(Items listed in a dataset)
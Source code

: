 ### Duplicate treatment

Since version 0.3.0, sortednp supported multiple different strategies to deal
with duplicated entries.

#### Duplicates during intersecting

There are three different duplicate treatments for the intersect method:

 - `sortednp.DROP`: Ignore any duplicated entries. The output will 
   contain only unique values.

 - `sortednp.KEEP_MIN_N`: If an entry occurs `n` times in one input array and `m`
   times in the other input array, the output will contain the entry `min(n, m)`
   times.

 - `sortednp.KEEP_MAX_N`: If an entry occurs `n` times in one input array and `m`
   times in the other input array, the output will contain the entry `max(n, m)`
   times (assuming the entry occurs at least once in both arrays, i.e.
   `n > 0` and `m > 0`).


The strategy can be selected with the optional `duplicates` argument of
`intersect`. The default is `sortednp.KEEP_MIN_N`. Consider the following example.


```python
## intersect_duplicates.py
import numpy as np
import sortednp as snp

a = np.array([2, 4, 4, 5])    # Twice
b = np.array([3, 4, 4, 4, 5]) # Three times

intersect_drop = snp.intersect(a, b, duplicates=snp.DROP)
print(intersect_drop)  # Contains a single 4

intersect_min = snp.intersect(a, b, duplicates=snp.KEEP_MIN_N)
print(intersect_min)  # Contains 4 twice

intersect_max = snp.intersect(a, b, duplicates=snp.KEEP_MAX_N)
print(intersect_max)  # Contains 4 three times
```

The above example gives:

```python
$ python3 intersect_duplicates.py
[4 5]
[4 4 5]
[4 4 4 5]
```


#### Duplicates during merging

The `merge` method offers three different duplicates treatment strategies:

▶ _WHAT TO PRODUCE_: Read through the data above. Report each line that has the word "occurs".

▶ _REPLY TO THE TASK_:
 - `sortednp.KEEP_MIN_N`: If an entry occurs `n` times in one input array and `m`
 - `sortednp.KEEP_MAX_N`: If an entry occurs `n` times in one input array and `m`
   times (assuming the entry occurs at least once in both arrays, i.e.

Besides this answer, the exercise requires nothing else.